**WORK ITEM:** Among the entries beneath this sentence, how many lines include the word "primary"? Only the number is wanted.
--- THE INPUT Enclosed Below ---
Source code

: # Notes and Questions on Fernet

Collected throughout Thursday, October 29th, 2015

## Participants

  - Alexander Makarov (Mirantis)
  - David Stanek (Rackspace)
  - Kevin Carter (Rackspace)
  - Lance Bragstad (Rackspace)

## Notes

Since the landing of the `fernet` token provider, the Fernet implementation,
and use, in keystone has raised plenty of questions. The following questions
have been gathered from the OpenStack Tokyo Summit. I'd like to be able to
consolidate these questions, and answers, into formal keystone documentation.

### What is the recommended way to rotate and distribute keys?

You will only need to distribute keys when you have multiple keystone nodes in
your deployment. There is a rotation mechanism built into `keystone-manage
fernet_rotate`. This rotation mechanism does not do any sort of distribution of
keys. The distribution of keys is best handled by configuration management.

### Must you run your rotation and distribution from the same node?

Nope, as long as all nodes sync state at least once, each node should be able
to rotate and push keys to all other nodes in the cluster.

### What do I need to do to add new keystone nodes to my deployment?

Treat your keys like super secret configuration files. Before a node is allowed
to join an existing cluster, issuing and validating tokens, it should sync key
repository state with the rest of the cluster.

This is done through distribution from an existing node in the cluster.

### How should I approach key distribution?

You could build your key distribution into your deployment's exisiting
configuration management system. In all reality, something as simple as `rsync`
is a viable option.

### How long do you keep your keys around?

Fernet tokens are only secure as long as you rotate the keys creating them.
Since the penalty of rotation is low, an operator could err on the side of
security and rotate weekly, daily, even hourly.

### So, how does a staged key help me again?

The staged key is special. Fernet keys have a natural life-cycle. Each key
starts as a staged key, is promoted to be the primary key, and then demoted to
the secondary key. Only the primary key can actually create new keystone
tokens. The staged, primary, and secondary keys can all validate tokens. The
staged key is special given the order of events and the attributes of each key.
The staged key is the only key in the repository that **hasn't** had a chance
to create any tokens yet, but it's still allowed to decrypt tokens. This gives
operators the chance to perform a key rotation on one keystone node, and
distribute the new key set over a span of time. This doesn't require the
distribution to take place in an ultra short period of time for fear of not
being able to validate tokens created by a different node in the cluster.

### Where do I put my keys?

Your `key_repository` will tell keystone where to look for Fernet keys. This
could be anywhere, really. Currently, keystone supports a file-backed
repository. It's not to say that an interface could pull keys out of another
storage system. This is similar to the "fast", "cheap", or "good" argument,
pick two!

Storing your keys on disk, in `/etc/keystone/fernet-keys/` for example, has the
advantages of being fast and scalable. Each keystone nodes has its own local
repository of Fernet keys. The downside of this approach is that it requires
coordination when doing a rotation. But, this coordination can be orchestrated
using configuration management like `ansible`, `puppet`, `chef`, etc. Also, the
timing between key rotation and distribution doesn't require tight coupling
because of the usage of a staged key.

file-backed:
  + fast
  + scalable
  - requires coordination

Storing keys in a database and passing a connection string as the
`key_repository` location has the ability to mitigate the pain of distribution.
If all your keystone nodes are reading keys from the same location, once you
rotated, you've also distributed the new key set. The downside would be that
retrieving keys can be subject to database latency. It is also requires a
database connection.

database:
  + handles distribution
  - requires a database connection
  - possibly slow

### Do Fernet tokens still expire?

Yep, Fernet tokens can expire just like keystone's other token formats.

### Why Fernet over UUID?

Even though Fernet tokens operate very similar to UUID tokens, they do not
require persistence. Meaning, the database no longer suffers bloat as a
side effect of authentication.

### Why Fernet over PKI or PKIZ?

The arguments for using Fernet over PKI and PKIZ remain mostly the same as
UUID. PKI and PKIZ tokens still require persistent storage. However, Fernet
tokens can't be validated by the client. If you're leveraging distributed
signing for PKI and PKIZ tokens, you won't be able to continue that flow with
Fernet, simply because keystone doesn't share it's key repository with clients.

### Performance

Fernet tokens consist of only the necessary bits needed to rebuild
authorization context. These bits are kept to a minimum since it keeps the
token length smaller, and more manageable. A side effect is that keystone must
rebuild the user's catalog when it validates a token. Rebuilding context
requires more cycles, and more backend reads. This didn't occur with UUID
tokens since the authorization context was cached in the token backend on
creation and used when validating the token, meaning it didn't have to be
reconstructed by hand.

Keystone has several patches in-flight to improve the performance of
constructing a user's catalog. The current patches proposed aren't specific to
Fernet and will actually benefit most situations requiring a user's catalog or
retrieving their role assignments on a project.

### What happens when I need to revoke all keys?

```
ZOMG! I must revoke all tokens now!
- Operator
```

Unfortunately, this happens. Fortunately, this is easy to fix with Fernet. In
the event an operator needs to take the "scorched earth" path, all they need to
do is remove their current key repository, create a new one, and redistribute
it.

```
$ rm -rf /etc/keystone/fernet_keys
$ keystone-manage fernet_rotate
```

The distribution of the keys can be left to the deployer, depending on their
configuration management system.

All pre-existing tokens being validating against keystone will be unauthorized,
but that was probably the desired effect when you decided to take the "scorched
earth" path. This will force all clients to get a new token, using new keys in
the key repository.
--- End of Enclosed THE INPUT ---
**ANSWER SPACE:** 3